The decision to build a wall is Hungary’s latest anti-immigration policy and comes as the EU failed to agree on migrant quota plan. Indeed, the Hungarian Government declared that EU’s effort to come up with an agreement on quotas is “insane” and time-consuming, and Hungary needs a solution to address the surging migrants’ inflows.
Hungary is in the EU’s visa-free Schengen zone and thus it is one of the main points of entry for migrants arriving in Europe through the Balkans from the Middle East and Africa. According to Eurostat, last year, the country received 41.215 applications for asylum, including 20.910 from citizens of Kosovo, 8.560 from Afghanistan and 6.630 from Syria. Furthermore, Hungarian official sources said that around 95% of the tens of thousands of migrants entered the country through Serbia, which is not an EU’s Member State.

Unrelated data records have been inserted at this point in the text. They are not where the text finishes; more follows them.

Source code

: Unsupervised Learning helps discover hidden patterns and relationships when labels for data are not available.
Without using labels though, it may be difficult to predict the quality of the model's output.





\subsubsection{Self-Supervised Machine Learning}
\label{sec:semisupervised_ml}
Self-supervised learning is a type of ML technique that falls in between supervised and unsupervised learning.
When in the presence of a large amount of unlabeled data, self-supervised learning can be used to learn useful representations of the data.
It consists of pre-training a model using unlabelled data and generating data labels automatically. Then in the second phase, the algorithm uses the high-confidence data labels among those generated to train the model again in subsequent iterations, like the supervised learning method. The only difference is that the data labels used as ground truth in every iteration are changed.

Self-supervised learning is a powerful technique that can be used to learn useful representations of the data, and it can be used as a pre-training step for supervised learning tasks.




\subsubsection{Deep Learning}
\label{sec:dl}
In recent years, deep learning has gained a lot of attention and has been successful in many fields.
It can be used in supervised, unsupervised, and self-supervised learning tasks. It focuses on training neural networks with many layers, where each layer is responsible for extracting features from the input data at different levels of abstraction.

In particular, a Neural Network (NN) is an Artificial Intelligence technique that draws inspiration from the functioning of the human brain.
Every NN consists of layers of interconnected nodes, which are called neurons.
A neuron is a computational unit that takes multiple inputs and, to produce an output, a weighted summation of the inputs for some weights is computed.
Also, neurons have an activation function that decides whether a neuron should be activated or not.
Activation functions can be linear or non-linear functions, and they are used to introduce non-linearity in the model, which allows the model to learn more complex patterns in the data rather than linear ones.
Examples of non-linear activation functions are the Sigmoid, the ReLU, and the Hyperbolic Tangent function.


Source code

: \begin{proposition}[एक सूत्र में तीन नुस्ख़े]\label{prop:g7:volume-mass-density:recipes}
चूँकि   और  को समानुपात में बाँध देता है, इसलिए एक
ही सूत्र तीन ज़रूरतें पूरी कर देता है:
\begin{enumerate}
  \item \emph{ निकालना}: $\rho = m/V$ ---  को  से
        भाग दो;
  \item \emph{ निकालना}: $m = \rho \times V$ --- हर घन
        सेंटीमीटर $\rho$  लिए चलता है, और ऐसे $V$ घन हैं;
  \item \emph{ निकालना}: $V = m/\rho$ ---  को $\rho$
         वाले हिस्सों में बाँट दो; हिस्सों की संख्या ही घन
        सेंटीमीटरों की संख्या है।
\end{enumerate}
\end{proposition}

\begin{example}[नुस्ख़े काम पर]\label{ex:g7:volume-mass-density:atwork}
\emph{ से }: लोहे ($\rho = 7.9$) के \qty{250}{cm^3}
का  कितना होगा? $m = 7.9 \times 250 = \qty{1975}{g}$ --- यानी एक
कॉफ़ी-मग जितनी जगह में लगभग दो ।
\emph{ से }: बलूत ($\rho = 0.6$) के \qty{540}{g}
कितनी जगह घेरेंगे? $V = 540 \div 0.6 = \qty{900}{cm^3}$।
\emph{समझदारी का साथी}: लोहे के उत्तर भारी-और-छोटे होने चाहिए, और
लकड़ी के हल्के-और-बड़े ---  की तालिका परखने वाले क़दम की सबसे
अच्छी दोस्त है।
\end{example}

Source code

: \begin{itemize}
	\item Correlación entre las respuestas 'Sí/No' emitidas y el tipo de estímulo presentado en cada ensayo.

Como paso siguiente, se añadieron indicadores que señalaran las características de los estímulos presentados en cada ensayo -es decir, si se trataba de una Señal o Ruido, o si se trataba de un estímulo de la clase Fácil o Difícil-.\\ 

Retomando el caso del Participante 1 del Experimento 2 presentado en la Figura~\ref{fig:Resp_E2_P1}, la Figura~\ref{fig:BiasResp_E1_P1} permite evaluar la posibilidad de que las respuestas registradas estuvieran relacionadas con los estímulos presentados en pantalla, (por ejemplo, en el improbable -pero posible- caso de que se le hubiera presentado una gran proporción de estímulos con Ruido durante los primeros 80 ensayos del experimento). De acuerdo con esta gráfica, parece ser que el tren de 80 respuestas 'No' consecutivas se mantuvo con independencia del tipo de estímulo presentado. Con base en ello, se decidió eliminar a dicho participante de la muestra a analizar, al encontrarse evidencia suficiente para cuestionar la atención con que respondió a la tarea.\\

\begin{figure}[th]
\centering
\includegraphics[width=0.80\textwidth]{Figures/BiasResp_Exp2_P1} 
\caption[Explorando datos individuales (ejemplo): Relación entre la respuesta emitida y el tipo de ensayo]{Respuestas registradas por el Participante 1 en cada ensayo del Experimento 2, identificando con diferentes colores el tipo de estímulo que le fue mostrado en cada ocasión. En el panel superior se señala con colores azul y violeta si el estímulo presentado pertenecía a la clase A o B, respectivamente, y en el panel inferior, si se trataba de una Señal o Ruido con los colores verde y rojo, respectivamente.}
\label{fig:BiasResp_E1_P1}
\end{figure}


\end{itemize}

Evoking the spectre of the Iron Curtain, the government’s fence plans immediately drew international condemnations from the UN Refugee Agency, which declared that the wall will “be a further obstacle for people who have fled from war zones like Syria, Afghanistan and Iraq and who desperately need safety and protection”.
Most importantly, the announcement of the Hungarian Government has touched the entire European Union, where solutions on how to handle the soaring numbers of migrants are still debated, and far-right parties in Britain, France, Greece gained popularity by railing against immigrants.
Facing criticism, Hungarian’s Minister of Foreign Affairs Péter Szijjártó declared that “this decision does not break any international treaty, other countries have opted for the same solution“, mentioning that similar barriers have been erected on the Greek-Turkish and Bulgarian-Turkish frontiers.
The Hungarian Government seems to have forgotten that the European Union was supposed to be about breaking down borders and barriers, ensuring the application of the Schengen Agreement and, thus, the free movement of persons within the EU.
European recent history has shown us that building walls is not the solution of a crisis.
Today we are not just dealing with a question of European Union’s policy borders, but with the affirmation and the safeguard of EU’s core values. For this reason, Member States are called to reinforce the capacity to provide effective protection to those in need, ensuring access to asylum. Only in this way, the European Union could preserve the fundamental rights on which it was founded.